Sebagai tindakan pencegahan atas
pelanggaran hak cipta, baik dalam bentuk plagiat, duplikat, pembajakan maupun
bentuk pelanggaran lainnya, maka Pasal 9 UU No. 28 Tahun 2014 menegaskan bahwa:
(1) Pencipta
atau Pemegang Hak Cipta sebagaimana dimaksud dalam Pasal 8 memiliki hak ekonomi
untuk melakukan:
a. Penerbitan
Ciptaan;
b.
Penggandaan
Ciptaan dalam segala bentuknya;
c. Penerjemahan
Ciptaan;
d. Pengadaptasian,
pengaransemenan, atau pentransformasian Ciptaan;
e. Pendistribusian
Ciptaan atau salinannya;
f.
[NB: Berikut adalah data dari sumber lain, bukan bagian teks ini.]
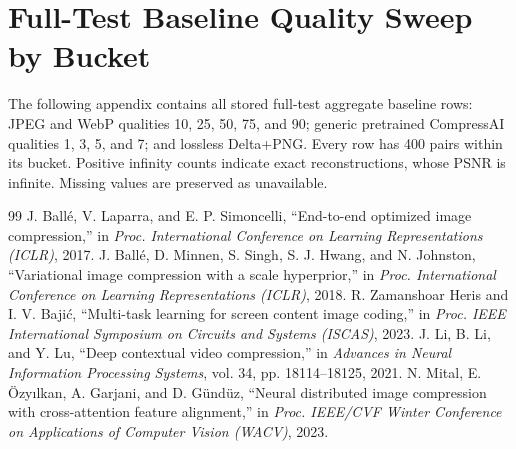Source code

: \documentclass[conference]{IEEEtran}
\begin{document}
\clearpage
\onecolumn
\appendix
\section{Full-Test Baseline Quality Sweep by Bucket}
The following appendix contains all stored full-test aggregate baseline rows: JPEG and WebP qualities 10, 25, 50, 75, and 90; generic pretrained CompressAI qualities 1, 3, 5, and 7; and lossless Delta+PNG. Every row has 400 pairs within its bucket. Positive infinity counts indicate exact reconstructions, whose PSNR is infinite. Missing values are preserved as unavailable.


\begin{thebibliography}{99}
J. Ball\'e, V. Laparra, and E. P. Simoncelli, ``End-to-end optimized image compression,'' in \emph{Proc. International Conference on Learning Representations (ICLR)}, 2017.
J. Ball\'e, D. Minnen, S. Singh, S. J. Hwang, and N. Johnston, ``Variational image compression with a scale hyperprior,'' in \emph{Proc. International Conference on Learning Representations (ICLR)}, 2018.
R. Zamanshoar Heris and I. V. Baji\'c, ``Multi-task learning for screen content image coding,'' in \emph{Proc. IEEE International Symposium on Circuits and Systems (ISCAS)}, 2023.
J. Li, B. Li, and Y. Lu, ``Deep contextual video compression,'' in \emph{Advances in Neural Information Processing Systems}, vol. 34, pp. 18114--18125, 2021.
N. Mital, E. \"Ozy\i lkan, A. Garjani, and D. G\"und\"uz, ``Neural distributed image compression with cross-attention feature alignment,'' in \emph{Proc. IEEE/CVF Winter Conference on Applications of Computer Vision (WACV)}, 2023.
\end{thebibliography}
\end{document}
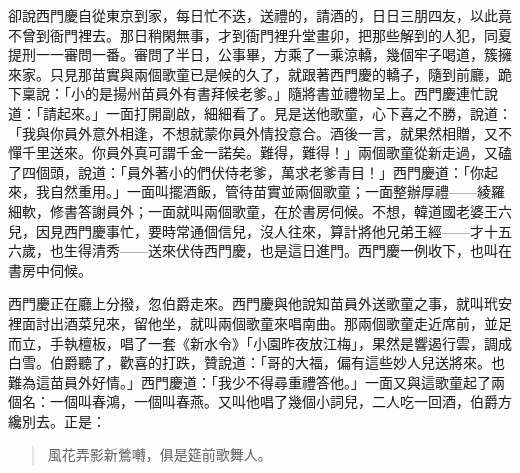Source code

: 卻說西門慶自從東京到家，每日忙不迭，送禮的，請酒的，日日三朋四友，以此竟不曾到衙門裡去。那日稍閑無事，才到衙門裡升堂畫卯，把那些解到的人犯，同夏提刑一一審問一番。審問了半日，公事畢，方乘了一乘涼轎，幾個牢子喝道，簇擁來家。只見那苗實與兩個歌童已是候的久了，就跟著西門慶的轎子，隨到前廳，跪下稟說：「小的是揚州苗員外有書拜候老爹。」隨將書並禮物呈上。西門慶連忙說道：「請起來。」一面打開副啟，細細看了。見是送他歌童，心下喜之不勝，說道：「我與你員外意外相逢，不想就蒙你員外情投意合。酒後一言，就果然相贈，又不憚千里送來。你員外真可謂千金一諾矣。難得，難得！」兩個歌童從新走過，又磕了四個頭，說道：「員外著小的們伏侍老爹，萬求老爹青目！」西門慶道：「你起來，我自然重用。」一面叫擺酒飯，管待苗實並兩個歌童；一面整辦厚禮——綾羅細軟，修書答謝員外；一面就叫兩個歌童，在於書房伺候。不想，韓道國老婆王六兒，因見西門慶事忙，要時常通個信兒，沒人往來，算計將他兄弟王經——才十五六歲，也生得清秀——送來伏侍西門慶，也是這日進門。西門慶一例收下，也叫在書房中伺候。

西門慶正在廳上分撥，忽伯爵走來。西門慶與他說知苗員外送歌童之事，就叫玳安裡面討出酒菜兒來，留他坐，就叫兩個歌童來唱南曲。那兩個歌童走近席前，並足而立，手執檀板，唱了一套《新水令》「小園昨夜放江梅」，果然是響遏行雲，調成白雪。伯爵聽了，歡喜的打跌，贊說道：「哥的大福，偏有這些妙人兒送將來。也難為這苗員外好情。」西門慶道：「我少不得尋重禮答他。」一面又與這歌童起了兩個名：一個叫春鴻，一個叫春燕。又叫他唱了幾個小詞兒，二人吃一回酒，伯爵方纔別去。正是：
\begin{quote}
風花弄影新鶯囀，俱是筵前歌舞人。
\end{quote}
Pertunjukan
Ciptaan;
g. Pengumuman
Ciptaan;
h. Komunikasi
Ciptaan; dan
i. Penyewaan
Ciptaan.
(2) Setiap
Orang yang melaksanakan hak ekonomi sebagaimana dimaksud pada ayat (1) wajib
mendapatkan izin Pencipta atau Pemegang Hak Cipta.
(3) Setiap
Orang yang tanpa izin Pencipta atau Pemegang Hak Cipta dilarang melakukan
Penggandaan dan/atau Penggunaan Secara Komersial Ciptaan.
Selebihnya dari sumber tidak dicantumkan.